Diplomatie

Afrique-France : mini-sommet sécuritaire, dîner à l’Élysée… L’agenda parallèle des présidents à Paris

Réservé aux abonnés | | Par Jeune Afrique
Mis à jour le 18 mai 2021 à 19h01
Les chefs d’Etat du G5 Sahel, le 17 mai à l’hôtel The Peninsula Paris.

Les chefs d'Etat du G5 Sahel, le 17 mai à l'hôtel The Peninsula Paris. © PREFASO

Invités au sommet sur le financement des économies africaines, les chefs d’État sahéliens ont profité de leur présence à Paris pour se réunir la veille, le 17 mai, avant de retrouver leurs homologues à l’Élysée.

Roch Marc Christian Kaboré, Bah N’Daw, Mohamed Ould Ghazouani et Mohamed Bazoum se sont retrouvés avec leurs ministres des Affaires étrangères, le 17 mai, à l’hôtel The Peninsula Paris. Côté Tchad, le Premier ministre Albert Pahimi Padacké était présent.

C’est la première rencontre des présidents du G5 Sahel depuis leur réunion informelle en marge des obsèques d’Idriss Déby Itno, le 23 avril.

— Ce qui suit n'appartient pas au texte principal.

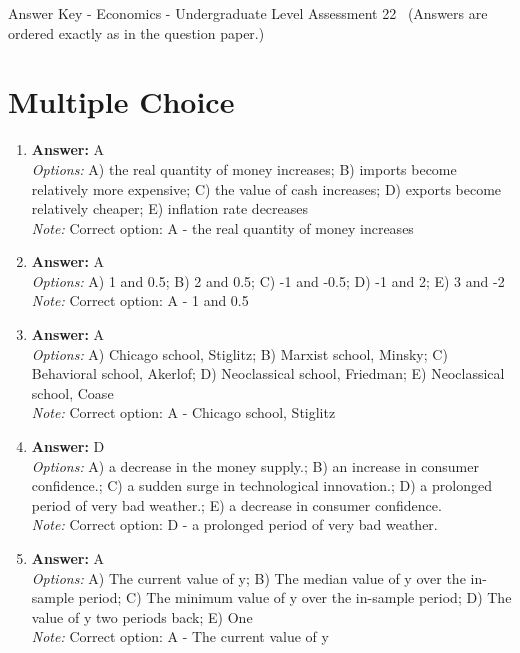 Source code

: \documentclass[12pt]{article}
\begin{document}
\begin{center}
Answer Key - Economics - Undergraduate Level Assessment 22 \
\small (Answers are ordered exactly as in the question paper.)
\end{center}

\section*{Multiple Choice}
\begin{enumerate}[label=\arabic*.]
\item \textbf{Answer:} A
\\ \textit{Options:} A) the real quantity of money increases; B) imports become relatively more expensive; C) the value of cash increases; D) exports become relatively cheaper; E) inflation rate decreases
\\ \textit{Note:} Correct option: A - the real quantity of money increases
\item \textbf{Answer:} A
\\ \textit{Options:} A) 1 and 0.5; B) 2 and 0.5; C) -1 and -0.5; D) -1 and 2; E) 3 and -2
\\ \textit{Note:} Correct option: A - 1 and 0.5
\item \textbf{Answer:} A
\\ \textit{Options:} A) Chicago school, Stiglitz; B) Marxist school, Minsky; C) Behavioral school, Akerlof; D) Neoclassical school, Friedman; E) Neoclassical school, Coase
\\ \textit{Note:} Correct option: A - Chicago school, Stiglitz
\item \textbf{Answer:} D
\\ \textit{Options:} A) a decrease in the money supply.; B) an increase in consumer confidence.; C) a sudden surge in technological innovation.; D) a prolonged period of very bad weather.; E) a decrease in consumer confidence.
\\ \textit{Note:} Correct option: D - a prolonged period of very bad weather.
\item \textbf{Answer:} A
\\ \textit{Options:} A) The current value of y; B) The median value of y over the in-sample period; C) The minimum value of y over the in-sample period; D) The value of y two periods back; E) One
\\ \textit{Note:} Correct option: A - The current value of y
\end{enumerate}
\end{document}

Ils souhaitaient une nouvelle fois s’assurer de l’engagement tchadien, malgré la transition qui doit encore durer dix-sept mois.

Sommet en urgence

Pahimi Padacké a donc réaffirmé la volonté de N’Djamena de maintenir son rang au sein de cette organisation – il a répété ce même discours au ministre français des Affaires étrangères Jean-Yves Le Drian, avec qui il s’est entretenu dans la matinée du 18 mai.

Un bataillon de 1 200 hommes demeure déployé au sein de la force conjointe et des troupes ont bien quitté le nord du Burkina Faso, où elles effectuaient une mission ces dernières semaines, pour rejoindre, comme cela était planifié, leur base de Téra, au Niger, proche de la zone des trois frontières, où elles mènent des opérations.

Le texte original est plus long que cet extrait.